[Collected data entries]

--- --- ---

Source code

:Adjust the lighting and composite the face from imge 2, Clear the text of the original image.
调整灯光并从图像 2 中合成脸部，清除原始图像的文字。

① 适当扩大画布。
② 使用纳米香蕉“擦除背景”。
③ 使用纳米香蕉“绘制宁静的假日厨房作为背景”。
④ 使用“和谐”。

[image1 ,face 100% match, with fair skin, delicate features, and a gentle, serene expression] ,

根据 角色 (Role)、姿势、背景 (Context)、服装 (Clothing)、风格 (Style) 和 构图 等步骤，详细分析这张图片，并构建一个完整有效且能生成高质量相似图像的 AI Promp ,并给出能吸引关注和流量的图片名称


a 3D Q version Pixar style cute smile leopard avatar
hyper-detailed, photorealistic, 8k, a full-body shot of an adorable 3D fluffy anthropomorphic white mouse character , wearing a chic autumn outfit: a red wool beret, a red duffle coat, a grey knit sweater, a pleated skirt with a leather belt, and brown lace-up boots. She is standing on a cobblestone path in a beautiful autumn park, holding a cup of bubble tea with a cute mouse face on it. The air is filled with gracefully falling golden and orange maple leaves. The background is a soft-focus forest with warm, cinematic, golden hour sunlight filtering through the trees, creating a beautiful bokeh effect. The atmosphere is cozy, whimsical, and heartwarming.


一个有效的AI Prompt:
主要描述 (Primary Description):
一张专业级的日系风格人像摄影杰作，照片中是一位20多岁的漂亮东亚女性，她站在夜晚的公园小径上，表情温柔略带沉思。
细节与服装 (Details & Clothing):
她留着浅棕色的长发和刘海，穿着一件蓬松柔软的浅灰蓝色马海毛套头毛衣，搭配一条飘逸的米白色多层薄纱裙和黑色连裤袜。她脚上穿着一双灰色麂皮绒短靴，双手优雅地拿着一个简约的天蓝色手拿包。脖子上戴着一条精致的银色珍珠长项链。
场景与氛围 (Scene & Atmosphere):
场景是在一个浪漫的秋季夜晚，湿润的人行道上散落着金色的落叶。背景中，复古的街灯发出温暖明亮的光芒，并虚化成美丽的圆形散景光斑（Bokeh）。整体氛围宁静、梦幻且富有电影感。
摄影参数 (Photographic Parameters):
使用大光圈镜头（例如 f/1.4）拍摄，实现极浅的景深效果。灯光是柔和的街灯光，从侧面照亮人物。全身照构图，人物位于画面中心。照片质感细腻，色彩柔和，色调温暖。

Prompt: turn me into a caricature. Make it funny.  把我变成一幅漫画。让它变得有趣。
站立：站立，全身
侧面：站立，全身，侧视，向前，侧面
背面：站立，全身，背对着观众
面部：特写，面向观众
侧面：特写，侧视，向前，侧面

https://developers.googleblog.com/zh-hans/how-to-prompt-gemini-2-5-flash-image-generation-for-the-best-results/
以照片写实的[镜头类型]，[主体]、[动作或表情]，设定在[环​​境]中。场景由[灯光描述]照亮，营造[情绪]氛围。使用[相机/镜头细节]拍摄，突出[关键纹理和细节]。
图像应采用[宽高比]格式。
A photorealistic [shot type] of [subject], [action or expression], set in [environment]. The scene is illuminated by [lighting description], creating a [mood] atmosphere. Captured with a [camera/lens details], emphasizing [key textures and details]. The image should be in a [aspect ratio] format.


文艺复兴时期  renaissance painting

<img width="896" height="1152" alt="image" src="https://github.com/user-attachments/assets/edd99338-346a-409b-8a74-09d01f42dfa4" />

--- --- ---

Every line above should be output exactly as it stands.

* EXERCISE SOLUTION
Source code

:Adjust the lighting and composite the face from imge 2, Clear the text of the original image.
调整灯光并从图像 2 中合成脸部，清除原始图像的文字。

① 适当扩大画布。
② 使用纳米香蕉“擦除背景”。
③ 使用纳米香蕉“绘制宁静的假日厨房作为背景”。
④ 使用“和谐”。

[image1 ,face 100% match, with fair skin, delicate features, and a gentle, serene expression] ,

根据 角色 (Role)、姿势、背景 (Context)、服装 (Clothing)、风格 (Style) 和 构图 等步骤，详细分析这张图片，并构建一个完整有效且能生成高质量相似图像的 AI Promp ,并给出能吸引关注和流量的图片名称


a 3D Q version Pixar style cute smile leopard avatar
hyper-detailed, photorealistic, 8k, a full-body shot of an adorable 3D fluffy anthropomorphic white mouse character , wearing a chic autumn outfit: a red wool beret, a red duffle coat, a grey knit sweater, a pleated skirt with a leather belt, and brown lace-up boots. She is standing on a cobblestone path in a beautiful autumn park, holding a cup of bubble tea with a cute mouse face on it. The air is filled with gracefully falling golden and orange maple leaves. The background is a soft-focus forest with warm, cinematic, golden hour sunlight filtering through the trees, creating a beautiful bokeh effect. The atmosphere is cozy, whimsical, and heartwarming.


一个有效的AI Prompt:
主要描述 (Primary Description):
一张专业级的日系风格人像摄影杰作，照片中是一位20多岁的漂亮东亚女性，她站在夜晚的公园小径上，表情温柔略带沉思。
细节与服装 (Details & Clothing):
她留着浅棕色的长发和刘海，穿着一件蓬松柔软的浅灰蓝色马海毛套头毛衣，搭配一条飘逸的米白色多层薄纱裙和黑色连裤袜。她脚上穿着一双灰色麂皮绒短靴，双手优雅地拿着一个简约的天蓝色手拿包。脖子上戴着一条精致的银色珍珠长项链。
场景与氛围 (Scene & Atmosphere):
场景是在一个浪漫的秋季夜晚，湿润的人行道上散落着金色的落叶。背景中，复古的街灯发出温暖明亮的光芒，并虚化成美丽的圆形散景光斑（Bokeh）。整体氛围宁静、梦幻且富有电影感。
摄影参数 (Photographic Parameters):
使用大光圈镜头（例如 f/1.4）拍摄，实现极浅的景深效果。灯光是柔和的街灯光，从侧面照亮人物。全身照构图，人物位于画面中心。照片质感细腻，色彩柔和，色调温暖。

Prompt: turn me into a caricature. Make it funny.  把我变成一幅漫画。让它变得有趣。
站立：站立，全身
侧面：站立，全身，侧视，向前，侧面
背面：站立，全身，背对着观众
面部：特写，面向观众
侧面：特写，侧视，向前，侧面

https://developers.googleblog.com/zh-hans/how-to-prompt-gemini-2-5-flash-image-generation-for-the-best-results/
以照片写实的[镜头类型]，[主体]、[动作或表情]，设定在[环​​境]中。场景由[灯光描述]照亮，营造[情绪]氛围。使用[相机/镜头细节]拍摄，突出[关键纹理和细节]。
图像应采用[宽高比]格式。
A photorealistic [shot type] of [subject], [action or expression], set in [environment]. The scene is illuminated by [lighting description], creating a [mood] atmosphere. Captured with a [camera/lens details], emphasizing [key textures and details]. The image should be in a [aspect ratio] format.


文艺复兴时期  renaissance painting

<img width="896" height="1152" alt="image" src="https://github.com/user-attachments/assets/edd99338-346a-409b-8a74-09d01f42dfa4" />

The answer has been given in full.